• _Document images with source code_

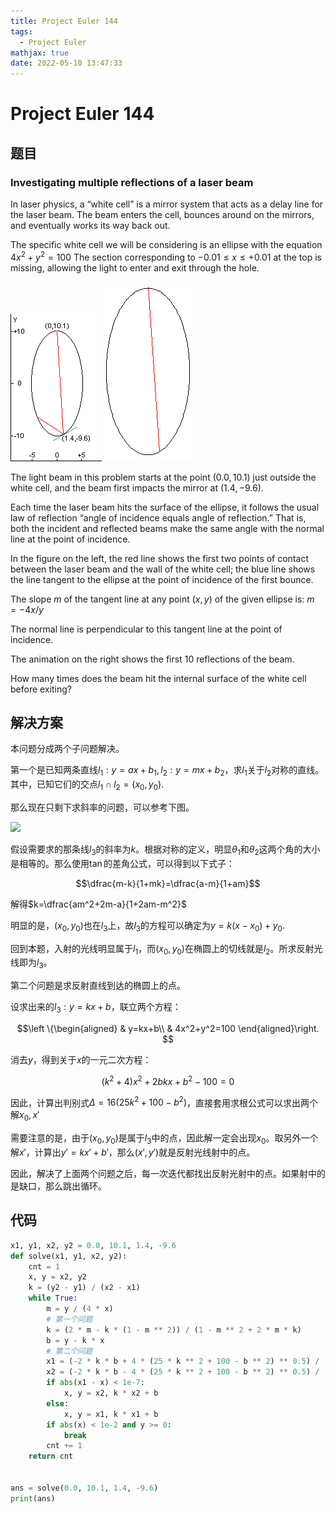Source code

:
 ```yaml
---
title: Project Euler 144
tags:
  - Project Euler
mathjax: true
date: 2022-05-10 13:47:33
---
```


<escape><!-- more --></escape>

# Project Euler 144

## 题目

### Investigating multiple reflections of a laser beam

In laser physics, a “white cell” is a mirror system that acts as a delay line for the laser beam. The beam enters the cell, bounces around on the mirrors, and eventually works its way back out.

The specific white cell we will be considering is an ellipse with the equation $4x^2 + y^2 = 100$
The section corresponding to $-0.01 \leq x \leq +0.01$ at the top is missing, allowing the light to enter and exit through the hole.

![](../images/p144_1.png) ![](../images/p144_2.gif)

The light beam in this problem starts at the point $(0.0,10.1)$ just outside the white cell, and the beam first impacts the mirror at $(1.4,-9.6)$.

Each time the laser beam hits the surface of the ellipse, it follows the usual law of reflection “angle of incidence equals angle of reflection.” That is, both the incident and reflected beams make the same angle with the normal line at the point of incidence.

In the figure on the left, the red line shows the first two points of contact between the laser beam and the wall of the white cell; the blue line shows the line tangent to the ellipse at the point of incidence of the first bounce.

The slope $m$ of the tangent line at any point $(x,y)$ of the given ellipse is: $m = -4x/y$

The normal line is perpendicular to this tangent line at the point of incidence.

The animation on the right shows the first $10$ reflections of the beam.

How many times does the beam hit the internal surface of the white cell before exiting?

## 解决方案

本问题分成两个子问题解决。

第一个是已知两条直线$l_1:y=ax+b_1,l_2:y=mx+b_2$，求$l_1$关于$l_2$对称的直线。其中，已知它们的交点$l_1\cap l_2=(x_0,y_0)$.

那么现在只剩下求斜率的问题，可以参考下图。

![](../images/p144-3.png)

假设需要求的那条线$l_3$的斜率为$k$。根据对称的定义，明显$\theta_1$和$\theta_2$这两个角的大小是相等的。那么使用$\tan$的差角公式，可以得到以下式子：

$$\dfrac{m-k}{1+mk}=\dfrac{a-m}{1+am}$$

解得$k=\dfrac{am^2+2m-a}{1+2am-m^2}$

明显的是，$(x_0,y_0)$也在$l_3$上，故$l_3$的方程可以确定为$y=k(x-x_0)+y_0$.

回到本题，入射的光线明显属于$l_1$，而$(x_0,y_0)$在椭圆上的切线就是$l_2$。所求反射光线即为$l_3$。

第二个问题是求反射直线到达的椭圆上的点。

设求出来的$l_3:y=kx+b$，联立两个方程：

$$\left \{\begin{aligned}
  & y=kx+b\\
  & 4x^2+y^2=100
\end{aligned}\right.
$$

消去$y$，得到关于$x$的一元二次方程：

$$(k^2+4)x^2+2bkx+b^2-100=0$$

因此，计算出判别式$\Delta=16(25k^2+100-b^2)$，直接套用求根公式可以求出两个解$x_0,x'$

需要注意的是，由于$(x_0,y_0)$是属于$l_3$中的点，因此解一定会出现$x_0$。取另外一个解$x'$，计算出$y'=kx'+b'$，那么$(x',y')$就是反射光线射中的点。

因此，解决了上面两个问题之后，每一次迭代都找出反射光射中的点。如果射中的是缺口，那么跳出循环。

## 代码

```py
x1, y1, x2, y2 = 0.0, 10.1, 1.4, -9.6
def solve(x1, y1, x2, y2):
    cnt = 1
    x, y = x2, y2
    k = (y2 - y1) / (x2 - x1)
    while True:
        m = y / (4 * x)
        # 第一个问题
        k = (2 * m - k * (1 - m ** 2)) / (1 - m ** 2 + 2 * m * k)
        b = y - k * x
        # 第二个问题
        x1 = (-2 * k * b + 4 * (25 * k ** 2 + 100 - b ** 2) ** 0.5) / (2 * (4 + k ** 2))
        x2 = (-2 * k * b - 4 * (25 * k ** 2 + 100 - b ** 2) ** 0.5) / (2 * (4 + k ** 2))
        if abs(x1 - x) < 1e-7:
            x, y = x2, k * x2 + b
        else:
            x, y = x1, k * x1 + b
        if abs(x) < 1e-2 and y >= 0:
            break
        cnt += 1
    return cnt


ans = solve(0.0, 10.1, 1.4, -9.6)
print(ans)

```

• _What needs to be done_
The answer should hold every entry exactly as given and no pictures at all.

• _Result_
Source code

:
 ```yaml
---
title: Project Euler 144
tags:
  - Project Euler
mathjax: true
date: 2022-05-10 13:47:33
---
```


<escape><!-- more --></escape>

# Project Euler 144

## 题目

### Investigating multiple reflections of a laser beam

In laser physics, a “white cell” is a mirror system that acts as a delay line for the laser beam. The beam enters the cell, bounces around on the mirrors, and eventually works its way back out.

The specific white cell we will be considering is an ellipse with the equation $4x^2 + y^2 = 100$
The section corresponding to $-0.01 \leq x \leq +0.01$ at the top is missing, allowing the light to enter and exit through the hole.

![](../images/p144_1.png) ![](../images/p144_2.gif)

The light beam in this problem starts at the point $(0.0,10.1)$ just outside the white cell, and the beam first impacts the mirror at $(1.4,-9.6)$.

Each time the laser beam hits the surface of the ellipse, it follows the usual law of reflection “angle of incidence equals angle of reflection.” That is, both the incident and reflected beams make the same angle with the normal line at the point of incidence.

In the figure on the left, the red line shows the first two points of contact between the laser beam and the wall of the white cell; the blue line shows the line tangent to the ellipse at the point of incidence of the first bounce.

The slope $m$ of the tangent line at any point $(x,y)$ of the given ellipse is: $m = -4x/y$

The normal line is perpendicular to this tangent line at the point of incidence.

The animation on the right shows the first $10$ reflections of the beam.

How many times does the beam hit the internal surface of the white cell before exiting?

## 解决方案

本问题分成两个子问题解决。

第一个是已知两条直线$l_1:y=ax+b_1,l_2:y=mx+b_2$，求$l_1$关于$l_2$对称的直线。其中，已知它们的交点$l_1\cap l_2=(x_0,y_0)$.

那么现在只剩下求斜率的问题，可以参考下图。

![](../images/p144-3.png)

假设需要求的那条线$l_3$的斜率为$k$。根据对称的定义，明显$\theta_1$和$\theta_2$这两个角的大小是相等的。那么使用$\tan$的差角公式，可以得到以下式子：

$$\dfrac{m-k}{1+mk}=\dfrac{a-m}{1+am}$$

解得$k=\dfrac{am^2+2m-a}{1+2am-m^2}$

明显的是，$(x_0,y_0)$也在$l_3$上，故$l_3$的方程可以确定为$y=k(x-x_0)+y_0$.

回到本题，入射的光线明显属于$l_1$，而$(x_0,y_0)$在椭圆上的切线就是$l_2$。所求反射光线即为$l_3$。

第二个问题是求反射直线到达的椭圆上的点。

设求出来的$l_3:y=kx+b$，联立两个方程：

$$\left \{\begin{aligned}
  & y=kx+b\\
  & 4x^2+y^2=100
\end{aligned}\right.
$$

消去$y$，得到关于$x$的一元二次方程：

$$(k^2+4)x^2+2bkx+b^2-100=0$$

因此，计算出判别式$\Delta=16(25k^2+100-b^2)$，直接套用求根公式可以求出两个解$x_0,x'$

需要注意的是，由于$(x_0,y_0)$是属于$l_3$中的点，因此解一定会出现$x_0$。取另外一个解$x'$，计算出$y'=kx'+b'$，那么$(x',y')$就是反射光线射中的点。

因此，解决了上面两个问题之后，每一次迭代都找出反射光射中的点。如果射中的是缺口，那么跳出循环。

## 代码

```py
x1, y1, x2, y2 = 0.0, 10.1, 1.4, -9.6
def solve(x1, y1, x2, y2):
    cnt = 1
    x, y = x2, y2
    k = (y2 - y1) / (x2 - x1)
    while True:
        m = y / (4 * x)
        # 第一个问题
        k = (2 * m - k * (1 - m ** 2)) / (1 - m ** 2 + 2 * m * k)
        b = y - k * x
        # 第二个问题
        x1 = (-2 * k * b + 4 * (25 * k ** 2 + 100 - b ** 2) ** 0.5) / (2 * (4 + k ** 2))
        x2 = (-2 * k * b - 4 * (25 * k ** 2 + 100 - b ** 2) ** 0.5) / (2 * (4 + k ** 2))
        if abs(x1 - x) < 1e-7:
            x, y = x2, k * x2 + b
        else:
            x, y = x1, k * x1 + b
        if abs(x) < 1e-2 and y >= 0:
            break
        cnt += 1
    return cnt


ans = solve(0.0, 10.1, 1.4, -9.6)
print(ans)

```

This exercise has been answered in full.